Model Parallelism using Transformers and PyTorch

Sakthi Ganesh
Jan 26 · 6 min read

Taking advantage of multiple GPUs to train larger models such as RoBERTa-Large on NLP datasets

This article is co-authored by Saichandra Pandraju.

This tutorial will help you implement Model Parallelism (splitting the model layers into multiple GPUs) to help train larger models over multiple GPUs. We would be using the RoBERTa-Large model from Hugging Face Transformers. This approach helps achieve Model Parallelism just with PyTorch and without using any PyTorch wrappers such as Pytorch-Lightning.
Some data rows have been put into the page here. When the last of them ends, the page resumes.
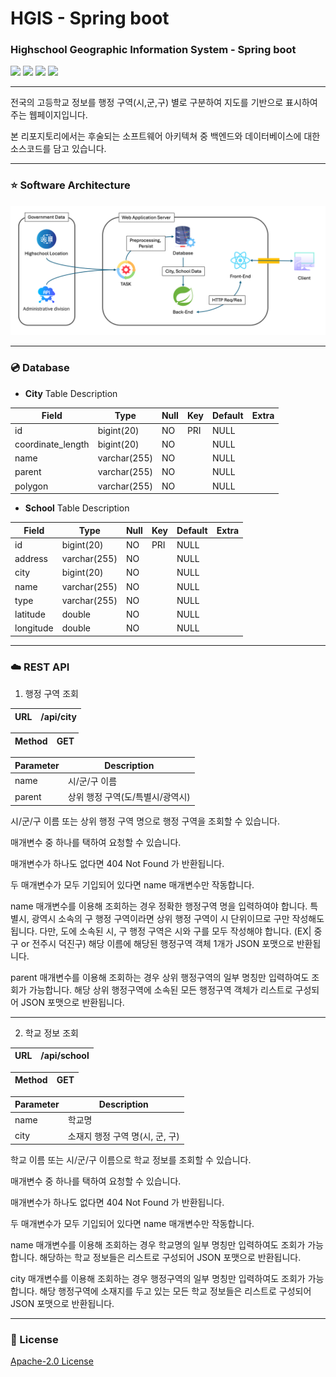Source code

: # HGIS - Spring boot
### Highschool Geographic Information System - Spring boot
![](https://img.shields.io/badge/OpenJDK-19-000000?style=flat-square&logo=openjdk&logoColor=white)
![](https://img.shields.io/badge/Spring_boot-2.7.9-6DB33F?style=flat-square&logo=springboot&logoColor=white)
![](https://img.shields.io/badge/Lombok-1.18.30-red?style=flat-square)
![](https://img.shields.io/badge/MariaDB_Client-3.3.3-003545?style=flat-square&logo=mariadb&logoColor=white)

---

전국의 고등학교 정보를 행정 구역(시,군,구) 별로 구분하여 지도를 기반으로 표시하여 주는 웹페이지입니다.

본 리포지토리에서는 후술되는 소프트웨어 아키텍쳐 중 백엔드와 데이터베이스에 대한 소스코드를 담고 있습니다.

---

### ⭐️ Software Architecture

![](https://github.com/jy2694/hgis-spring-boot/blob/main/architecture.png?raw=true)

---

### 💿 Database

* **City** Table Description

| Field             | Type         | Null | Key | Default | Extra |
|-------------------|--------------|------|-----|---------|-------|
| id                | bigint(20)   | NO   | PRI | NULL    |       |
| coordinate_length | bigint(20)   | NO   |     | NULL    |       |
| name              | varchar(255) | NO   |     | NULL    |       |
| parent            | varchar(255) | NO   |     | NULL    |       |
| polygon           | varchar(255) | NO   |     | NULL    |       |


* **School** Table Description

| Field     | Type         | Null | Key | Default | Extra |
|-----------|--------------|------|-----|---------|-------|
| id        | bigint(20)   | NO   | PRI | NULL    |       |
| address   | varchar(255) | NO   |     | NULL    |       |
| city      | bigint(20)   | NO   |     | NULL    |       |
| name      | varchar(255) | NO   |     | NULL    |       |
| type      | varchar(255) | NO   |     | NULL    |       |
| latitude  | double       | NO   |     | NULL    |       |
| longitude | double       | NO   |     | NULL    |       |

---

### ☁️ REST API

1. 행정 구역 조회
   
| URL     | /api/city    |
|---------|--------------|

| Method     | GET          |
|------------|--------------|

| Parameter  | Description                   |
|------------|-------------------------------|
| name       | 시/군/구 이름                    |
| parent     | 상위 행정 구역(도/특별시/광역시)     |

   시/군/구 이름 또는 상위 행정 구역 명으로 행정 구역을 조회할 수 있습니다.
   
   매개변수 중 하나를 택하여 요청할 수 있습니다.
   
   매개변수가 하나도 없다면 404 Not Found 가 반환됩니다.
   
   두 매개변수가 모두 기입되어 있다면 name 매개변수만 작동합니다.
   
   
   name 매개변수를 이용해 조회하는 경우 정확한 행정구역 명을 입력하여야 합니다.
   특별시, 광역시 소속의 구 행정 구역이라면 상위 행정 구역이 시 단위이므로 구만 작성해도 됩니다.
   다만, 도에 소속된 시, 구 행정 구역은 시와 구를 모두 작성해야 합니다. (EX| 중구 or 전주시 덕진구)
   해당 이름에 해당된 행정구역 객체 1개가 JSON 포맷으로 반환됩니다.

   parent 매개변수를 이용해 조회하는 경우 상위 행정구역의 일부 명칭만 입력하여도 조회가 가능합니다.
   해당 상위 행정구역에 소속된 모든 행정구역 객체가 리스트로 구성되어 JSON 포맷으로 반환됩니다.

---
   
2. 학교 정보 조회

| URL     | /api/school    |
|---------|----------------|

| Method     | GET          |
|------------|--------------|

| Parameter  | Description                   |
|------------|-------------------------------|
| name       | 학교명                          |
| city       | 소재지 행정 구역 명(시, 군, 구)     |

   학교 이름 또는 시/군/구 이름으로 학교 정보를 조회할 수 있습니다.

   매개변수 중 하나를 택하여 요청할 수 있습니다.

   매개변수가 하나도 없다면 404 Not Found 가 반환됩니다.

   두 매개변수가 모두 기입되어 있다면 name 매개변수만 작동합니다.

   name 매개변수를 이용해 조회하는 경우 학교명의 일부 명칭만 입력하여도 조회가 가능합니다.
   해당하는 학교 정보들은 리스트로 구성되어 JSON 포맷으로 반환됩니다.

   city 매개변수를 이용해 조회하는 경우 행정구역의 일부 명칭만 입력하여도 조회가 가능합니다.
   해당 행정구역에 소재지를 두고 있는 모든 학교 정보들은 리스트로 구성되어 JSON 포맷으로 반환됩니다.

---

### 📄 License

[Apache-2.0 License](https://github.com/facebook/react/blob/main/LICENSE)
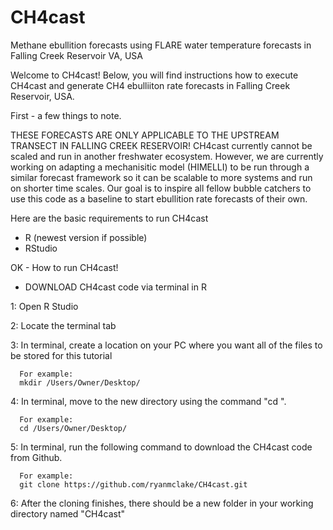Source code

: # CH4cast
Methane ebullition forecasts using FLARE water temperature forecasts in Falling Creek Reservoir VA, USA

Welcome to CH4cast! Below, you will find instructions how to execute CH4cast and generate CH4 ebulliiton rate forecasts in Falling Creek Reservoir, USA. 

First - a few things to note. 

THESE FORECASTS ARE ONLY APPLICABLE TO THE UPSTREAM TRANSECT IN FALLING CREEK RESERVOIR!
CH4cast currently cannot be scaled and run in another freshwater ecosystem. However, we are currently working on adapting a mechanisitic model (HIMELLI) to be run through a similar forecast framework so it can be scalable to more systems and run on shorter time scales. Our goal is to inspire all fellow bubble catchers to use this code as a baseline to start ebullition rate forecasts of their own. 

Here are the basic requirements to run CH4cast
 - R (newest version if possible)
 - RStudio

OK - How to run CH4cast! 

 - DOWNLOAD CH4cast code via terminal in R

1: Open R Studio

2: Locate the terminal tab

3: In terminal, create a location on your PC where you want all of the files to be stored for this tutorial
      
      For example: 
      mkdir /Users/Owner/Desktop/
      
4: In terminal, move to the new directory using the command "cd ".

      For example:
      cd /Users/Owner/Desktop/
      
5: In terminal, run the following command to download the CH4cast code from Github. 

      For example:
      git clone https://github.com/ryanmclake/CH4cast.git
      
6: After the cloning finishes, there should be a new folder in your working directory named "CH4cast"


      
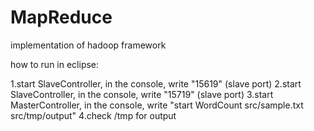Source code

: MapReduce
=========

implementation of hadoop framework



how to run in eclipse:

1.start SlaveController, in the console, write "15619" (slave port)
2.start SlaveController, in the console, write "15719" (slave port)
3.start MasterController, in the console, write "start WordCount src/sample.txt src/tmp/output"
4.check /tmp for output
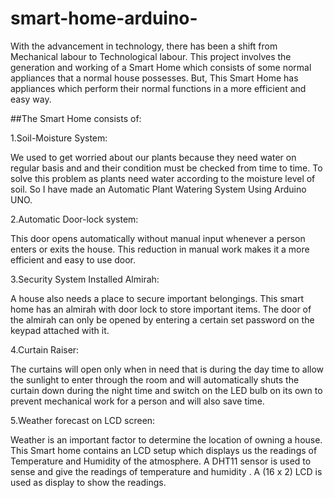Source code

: # smart-home-arduino-
With the advancement in technology, there has been a shift from Mechanical labour to Technological labour. 
This project involves the generation and working of a Smart Home which consists of some normal appliances that a normal house possesses.
But,
This Smart Home has appliances which perform their 
normal functions in a more efficient and easy way.

##The Smart Home consists of:  

1.Soil-Moisture System:

We used to get worried about our plants because they need water on regular basis and and their condition must be checked from time to time.
  To solve this problem as plants need water according to the moisture level of soil. So I have made an Automatic Plant Watering System Using Arduino UNO.

2.Automatic  Door-lock system:

This door opens automatically without manual input whenever a person enters or exits the house.
This reduction in manual work makes it a more efficient and easy to use door. 

3.Security System Installed Almirah:

A house also needs a place to secure important belongings.
This smart home has an almirah with door lock to store important items.
The door of the almirah can only be opened by entering a certain set password on the keypad attached with it.

4.Curtain Raiser:

 The curtains will open only when in need that is during the day time to allow the sunlight to enter through the room and will automatically shuts the curtain down during the night time and switch on the
 LED bulb on its own to prevent mechanical work for a person and will also save time.

5.Weather forecast on LCD screen:

Weather is an important factor to determine the location of owning a house.
This Smart home contains an LCD setup which displays us the readings of Temperature and Humidity of the atmosphere.
A DHT11  sensor is used to sense and give the readings of temperature and humidity .
A  (16 x 2) LCD is used as display to show the readings. 

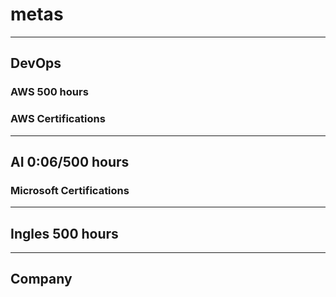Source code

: # metas

---

## DevOps

### AWS 500 hours

### AWS Certifications

---

## AI 0:06/500 hours

### Microsoft Certifications

---

## Ingles 500 hours

---

## Company
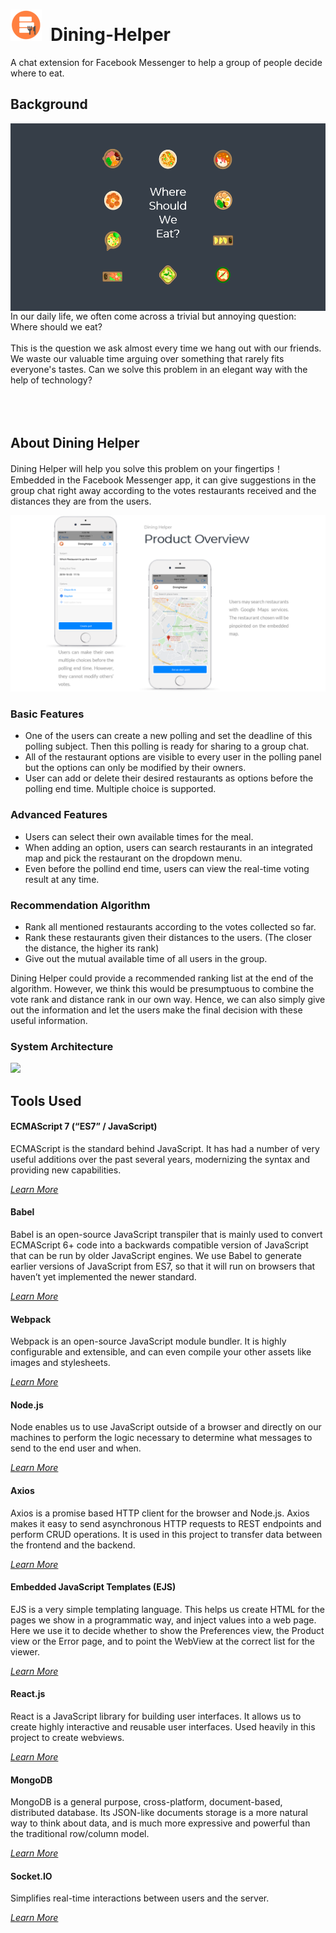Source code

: # <img src="https://github.com/shengzheyang/Dining-Helper/blob/master/images/logo.png" width="50" height="50">&ensp;Dining-Helper

A chat extension for Facebook Messenger to help a group of people decide where to eat.

## Background

<img align="right" src="https://github.com/shengzheyang/Dining-Helper/blob/master/images/wswe2.png" width="534" height="300">
<div width="100">
In our daily life, we often come across a trivial but annoying question: Where should we eat?<br /><br />
This is the question we ask almost every time we hang out with our friends. We waste our valuable time arguing over something that rarely fits everyone's tastes. Can we solve this problem in an elegant way with the help of technology?<br /><br /><br /><br /></div>

## About Dining Helper

Dining Helper will help you solve this problem on your fingertips！Embedded in the Facebook Messenger app, it can give suggestions in the group chat right away according to the votes restaurants received and the distances they are from the users.

<img src="https://github.com/shengzheyang/Dining-Helper/blob/master/images/overview.jpg">

### Basic Features

- One of the users can create a new polling and set the deadline of this polling subject. Then this polling is ready for sharing to a group chat.
- All of the restaurant options are visible to every user in the polling panel but the options can only be modified by their owners.
- User can add or delete their desired restaurants as options before the polling end time. Multiple choice is supported.

### Advanced Features

- Users can select their own available times for the meal.
- When adding an option, users can search restaurants in an integrated map and pick the restaurant on the dropdown menu.
- Even before the pollind end time, users can view the real-time voting result at any time.

### Recommendation Algorithm

- Rank all mentioned restaurants according to the votes collected so far.
- Rank these restaurants given their distances to the users. (The closer the distance, the higher its rank)
- Give out the mutual available time of all users in the group.

Dining Helper could provide a recommended ranking list at the end of the algorithm. However, we think this would be presumptuous to combine the vote rank and distance rank in our own way. Hence, we can also simply give out the information and let the users make the final decision with these useful information.

### System Architecture

<img src="https://github.com/shengzheyang/Dining-Helper/blob/master/images/system.jpg">

## Tools Used
#### ECMAScript 7 (“ES7” / JavaScript)
ECMAScript is the standard behind JavaScript. It has had a number of very useful additions over the past several years, modernizing the syntax and providing new capabilities.

*[Learn More](https://developer.mozilla.org/en-US/docs/Web/JavaScript/New_in_JavaScript/ECMAScript_Next_support_in_Mozilla)*

#### Babel
Babel is an open-source JavaScript transpiler that is mainly used to convert ECMAScript 6+ code into a backwards compatible version of JavaScript that can be run by older JavaScript engines. We use Babel to generate earlier versions of JavaScript from ES7, so that it will run on browsers that haven’t yet implemented the newer standard.

*[Learn More](https://babeljs.io/)*

#### Webpack
Webpack is an open-source JavaScript module bundler. It is highly configurable and extensible, and can even compile your other assets like images and stylesheets.

*[Learn More](https://webpack.github.io/)*

#### Node.js
Node enables us to use JavaScript outside of a browser and directly on our machines to perform the logic necessary to determine what messages to send to the end user and when.

*[Learn More](https://nodejs.org/en/docs/)*

#### Axios
Axios is a promise based HTTP client for the browser and Node.js. Axios makes it easy to send asynchronous HTTP requests to REST endpoints and perform CRUD operations. It is used in this project to transfer data between the frontend and the backend.

*[Learn More](https://github.com/axios/axios)*

#### Embedded JavaScript Templates (EJS)
EJS is a very simple templating language. This helps us create HTML for the pages we show in a programmatic way, and inject values into a web page. Here we use it to decide whether to show the Preferences view, the Product view or the Error page, and to point the WebView at the correct list for the viewer.

*[Learn More](http://ejs.co/)*

#### React.js
React is a JavaScript library for building user interfaces. It allows us to create highly interactive and reusable user interfaces. Used heavily in this project to create webviews.

*[Learn More](https://facebook.github.io/react/)*

#### MongoDB
MongoDB is a general purpose, cross-platform, document-based, distributed database. Its JSON-like documents storage is a more natural way to think about data, and is much more expressive and powerful than the traditional row/column model.

*[Learn More](https://www.mongodb.com/)*

#### Socket.IO
Simplifies real-time interactions between users and the server.

*[Learn More](https://socket.io/)*
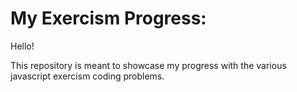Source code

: # My Exercism Progress:

Hello!

This repository is meant to showcase my progress with the various javascript exercism coding problems.
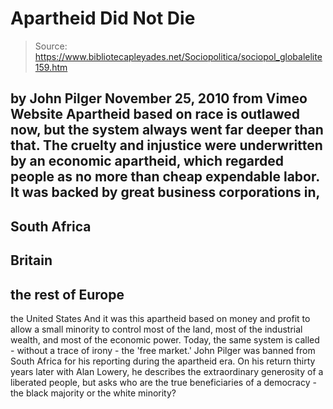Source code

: # Apartheid Did Not Die

> Source: https://www.bibliotecapleyades.net/Sociopolitica/sociopol_globalelite159.htm

by John Pilger
November 25, 2010
from
Vimeo
Website
Apartheid based on race is outlawed now, but the system always went far
deeper than that.
The cruelty and injustice were underwritten by an economic apartheid, which
regarded people as no more than cheap expendable labor.
It was backed by
great business corporations in,
-
South Africa
-
Britain
-
the rest of Europe
-
the United States
And it was this apartheid based on money and profit to allow a small
minority to control most of the land, most of the industrial wealth, and
most of the economic power.
Today, the same system is called - without a
trace of irony - the 'free market.'
John Pilger was banned from South Africa for his reporting during the
apartheid era.
On his return thirty years later with Alan Lowery, he
describes the extraordinary generosity of a liberated people, but asks who
are the true beneficiaries of a democracy - the black majority or the white
minority?
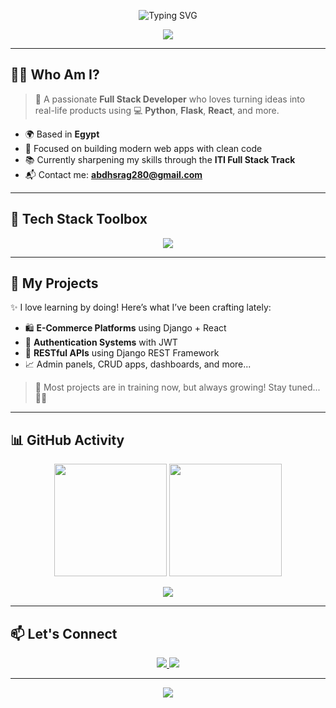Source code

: <!-- HEADER -->
<p align="center">
  <img src="https://readme-typing-svg.demolab.com?font=Fira+Code&weight=500&size=24&pause=1000&color=36BCF7&center=true&width=500&lines=Hey+There+%F0%9F%91%8B+I'm+Abdelrahman+Mohamd;Full+Stack+Python+%2B+React+Developer;Coding+with+Passion+and+Purpose;Welcome+to+My+World+%F0%9F%8C%9F" alt="Typing SVG" />
</p>

<p align="center">
  <img src="https://capsule-render.vercel.app/api?type=waving&color=gradient&height=120&section=header"/>
</p>

---

## 👨‍💻 Who Am I?

> 💬 A passionate **Full Stack Developer** who loves turning ideas into real-life products using 💻 **Python**, **Flask**, **React**, and more.

- 🌍 Based in **Egypt**
- 🎯 Focused on building modern web apps with clean code
- 📚 Currently sharpening my skills through the **ITI Full Stack Track**
- 📬 Contact me: **abdhsrag280@gmail.com**

---

## 🧰 Tech Stack Toolbox

<p align="center">
  <img src="https://skillicons.dev/icons?i=python,django,flask,react,js,ts,html,css,bootstrap,git,github,vscode,linux" />
</p>

---

## 🚀 My Projects

✨ I love learning by doing! Here’s what I’ve been crafting lately:

- 🛍️ **E-Commerce Platforms** using Django + React  
- 🔐 **Authentication Systems** with JWT  
- 📡 **RESTful APIs** using Django REST Framework  
- 📈 Admin panels, CRUD apps, dashboards, and more...

> 🔧 Most projects are in training now, but always growing! Stay tuned... 👨‍🚀

---

## 📊 GitHub Activity

<p align="center">
  <img src="https://github-readme-stats.vercel.app/api?username=Abdhsrag&show_icons=true&theme=react&count_private=true" height="180em"/>
  <img src="https://github-readme-streak-stats.herokuapp.com/?user=Abdhsrag&theme=react" height="180em"/>
</p>

<p align="center">
  <img src="https://github-readme-stats.vercel.app/api/top-langs/?username=Abdhsrag&layout=compact&theme=react"/>
</p>

---

## 📫 Let's Connect

<p align="center">
  <a href="mailto:abdhsrag280@gmail.com">
    <img src="https://img.shields.io/badge/Gmail-D14836?style=for-the-badge&logo=gmail&logoColor=white"/>
  </a>
  <a href="https://github.com/Abdhsrag">
    <img src="https://img.shields.io/badge/GitHub-181717?style=for-the-badge&logo=github&logoColor=white"/>
  </a>
</p>

---

<p align="center">
  <img src="https://capsule-render.vercel.app/api?type=waving&color=gradient&height=120&section=footer"/>
</p>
Lastly, we would be using the IMDB dataset of 50K Movie Reviews for fine-tuning our RoBERTa-Large model


First, you will need a machine/VM with multiple GPUs. You can ensure multiple GPUs are available using the nvidia-smi command.

Note: Though we have 2 * 32GB of GPU available, and we should be able to fine-tune the RoBERTa-Large model on a single 32GBB GPU with lower batch sizes, we wanted to share this idea/method to help people with lesser available GPU.

Then, you will need to install the transformers and pytorch libraries. To do so, just follow the instructions here and here.

The version of the libraries used for this demonstration are transformers==4.2.2 and torch==1.7.0

The IMDB Dataset can be downloaded from Kaggle and notebook is available on my GitHub.

IMDB Dataset Task

For each text movie review, the model has to predict a label for the sentiment. We evaluate the outputs of the model on classification accuracy.

0 → Negative

1 → Positive

1. Loading the Data

The data is loaded into the dataframe using pandas. We are loading only the top 10k samples in account of training time.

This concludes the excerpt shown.